▶ **Task prompt**:
Run through the records and show each line that includes the string "less".

(Records from a dataset)
* * *

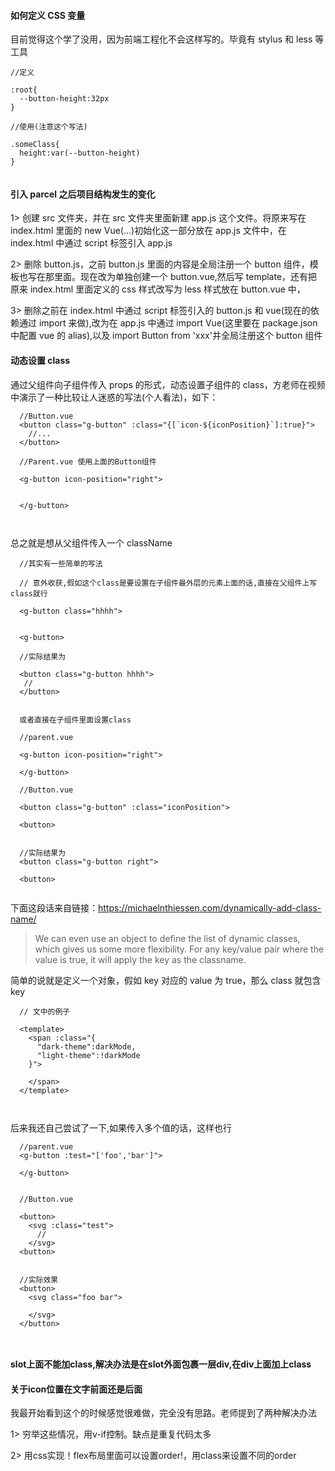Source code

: #### 如何定义 CSS 变量

目前觉得这个学了没用，因为前端工程化不会这样写的。毕竟有 stylus 和 less 等工具

```
//定义

:root{
  --button-height:32px
}

//使用(注意这个写法)

.someClass{
  height:var(--button-height)
}


```

#### 引入 parcel 之后项目结构发生的变化

1> 创建 src 文件夹，并在 src 文件夹里面新建 app.js 这个文件。将原来写在 index.html 里面的 new Vue(...)初始化这一部分放在 app.js 文件中，在 index.html 中通过 script 标签引入 app.js

2> 删除 button.js，之前 button.js 里面的内容是全局注册一个 button 组件，模板也写在那里面。现在改为单独创建一个 button.vue,然后写 template，还有把原来 index.html 里面定义的 css 样式改写为 less 样式放在 button.vue 中，

3> 删除之前在 index.html 中通过 script 标签引入的 button.js 和 vue(现在的依赖通过 import 来做),改为在 app.js 中通过 import Vue(这里要在 package.json 中配置 vue 的 alias),以及 import Button from 'xxx'并全局注册这个 button 组件

#### 动态设置 class

通过父组件向子组件传入 props 的形式，动态设置子组件的 class，方老师在视频中演示了一种比较让人迷惑的写法(个人看法)，如下：

```
  //Button.vue
  <button class="g-button" :class="{[`icon-${iconPosition}`]:true}">
    //...
  </button>

  //Parent.vue 使用上面的Button组件

  <g-button icon-position="right">


  </g-button>



```

总之就是想从父组件传入一个 className

```
  //其实有一些简单的写法

  // 意外收获,假如这个class是要设置在子组件最外层的元素上面的话,直接在父组件上写class就行

  <g-button class="hhhh">


  <g-button>

  //实际结果为

  <button class="g-button hhhh">
   //
  </button>


  或者直接在子组件里面设置class

  //parent.vue

  <g-button icon-position="right">

  </g-button>

  //Button.vue

  <button class="g-button" :class="iconPosition">

  <button>


  //实际结果为
  <button class="g-button right">

  <button>


```

下面这段话来自链接：https://michaelnthiessen.com/dynamically-add-class-name/

> We can even use an object to define the list of dynamic classes, which gives us some more flexibility.
> For any key/value pair where the value is true, it will apply the key as the classname.

简单的说就是定义一个对象，假如 key 对应的 value 为 true，那么 class 就包含 key

```
  // 文中的例子

  <template>
    <span :class="{
      "dark-theme":darkMode,
      "light-theme":!darkMode
    }">

    </span>
  </template>



```

后来我还自己尝试了一下,如果传入多个值的话，这样也行

```
  //parent.vue
  <g-button :test="['foo','bar']">

  </g-button>


  //Button.vue

  <button>
    <svg :class="test">
      //
    </svg>
  <button>


  //实际效果
  <button>
    <svg class="foo bar">

    </svg>
  </button>



```
#### slot上面不能加class,解决办法是在slot外面包裹一层div,在div上面加上class


#### 关于icon位置在文字前面还是后面

我最开始看到这个的时候感觉很难做，完全没有思路。老师提到了两种解决办法

1> 穷举这些情况，用v-if控制。缺点是重复代码太多

2> 用css实现！flex布局里面可以设置order!，用class来设置不同的order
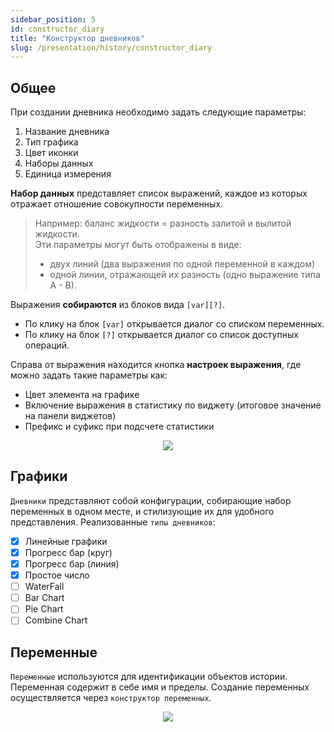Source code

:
 ```yaml
---
sidebar_position: 5
id: constructor_diary
title: "Конструктор дневников"
slug: /presentation/history/constructor_diary
---
```


## Общее

При создании дневника необходимо задать следующие параметры:

1. Название дневника
2. Тип графика
3. Цвет иконки
4. Наборы данных
5. Единица измерения

**Набор данных** представляет список выражений, каждое из которых отражает отношение совокупности переменных.

> Например: баланс жидкости = разность залитой и вылитой жидкости.  
> Эти параметры могут быть отображены в виде:
>
> - двух линий (два выражения по одной переменной в каждом)
> - одной линии, отражающей их разность (одно выражение типа А - В).

Выражения **собираются** из блоков вида `[var][?]`.

- По клику на блок `[var]` открывается диалог со списком переменных.
- По клику на блок `[?]` открывается диалог со список доступных операций.

Справа от выражения находится кнопка **настроек выражения**, где можно задать такие параметры как:

- Цвет элемента на графике
- Включение выражения в статистику по виджету (итоговое значение на панели виджетов)
- Префикс и суфикс при подсчете статистики

<div align="center"><img type="imgscreen" src="/wellness_doc/img/presentation/diary/diaryConstructors.png"/></div>

## Графики

`Дневники` представляют собой конфигурации, собирающие набор переменных в одном месте, и стилизующие их для удобного представления. Реализованные `типы дневников`:

- [x] Линейные графики
- [x] Прогресс бар (круг)
- [x] Прогресс бар (линия)
- [x] Простое число
- [ ] WaterFall
- [ ] Bar Chart
- [ ] Pie Chart
- [ ] Combine Chart

## Переменные

`Переменные` используются для идентификации объектов истории. Переменная содержит в себе имя и пределы. Создание переменных осуществляется через `конструктор переменных`.

<div align="center"><img type="imgscreen" src="/wellness_doc/img/presentation/variableConstructor.png"/></div>
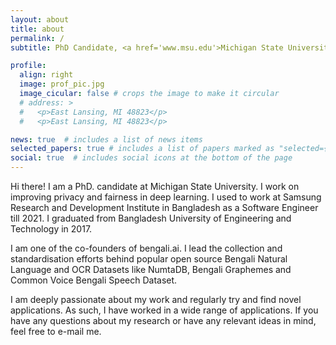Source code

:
```yaml
---
layout: about
title: about
permalink: /
subtitle: PhD Candidate, <a href='www.msu.edu'>Michigan State University</a>.

profile:
  align: right
  image: prof_pic.jpg
  image_cicular: false # crops the image to make it circular
  # address: >
  #   <p>East Lansing, MI 48823</p>
  #   <p>East Lansing, MI 48823</p>

news: true  # includes a list of news items
selected_papers: true # includes a list of papers marked as "selected={true}"
social: true  # includes social icons at the bottom of the page
---
```


Hi there! I am a PhD. candidate at Michigan State University. I work on improving privacy and fairness in deep learning. I used to work at Samsung Research and Development Institute in Bangladesh as a Software Engineer till 2021. I graduated from Bangladesh University of Engineering and Technology in 2017. 

I am one of the co-founders of bengali.ai. I lead the collection and standardisation efforts behind popular open source Bengali Natural Language and OCR Datasets like NumtaDB, Bengali Graphemes and Common Voice Bengali Speech Dataset.

I am deeply passionate about my work and regularly try and find novel applications. As such, I have worked in a wide range of applications. If you have any questions about my research or have any relevant ideas in mind, feel free to e-mail me.


<!-- Write your biography here. Tell the world about yourself. Link to your favorite [subreddit](http://reddit.com). You can put a picture in, too. The code is already in, just name your picture `prof_pic.jpg` and put it in the `img/` folder. -->

<!-- Put your address / P.O. box / other info right below your picture. You can also disable any these elements by editing `profile` property of the YAML header of your `_pages/about.md`. Edit `_bibliography/papers.bib` and Jekyll will render your [publications page](/al-folio/publications/) automatically.

Link to your social media connections, too. This theme is set up to use [Font Awesome icons](http://fortawesome.github.io/Font-Awesome/) and [Academicons](https://jpswalsh.github.io/academicons/), like the ones below. Add your Facebook, Twitter, LinkedIn, Google Scholar, or just disable all of them. -->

* * *

▶ **Solution**:
目前觉得这个学了没用，因为前端工程化不会这样写的。毕竟有 stylus 和 less 等工具
2> 删除 button.js，之前 button.js 里面的内容是全局注册一个 button 组件，模板也写在那里面。现在改为单独创建一个 button.vue,然后写 template，还有把原来 index.html 里面定义的 css 样式改写为 less 样式放在 button.vue 中，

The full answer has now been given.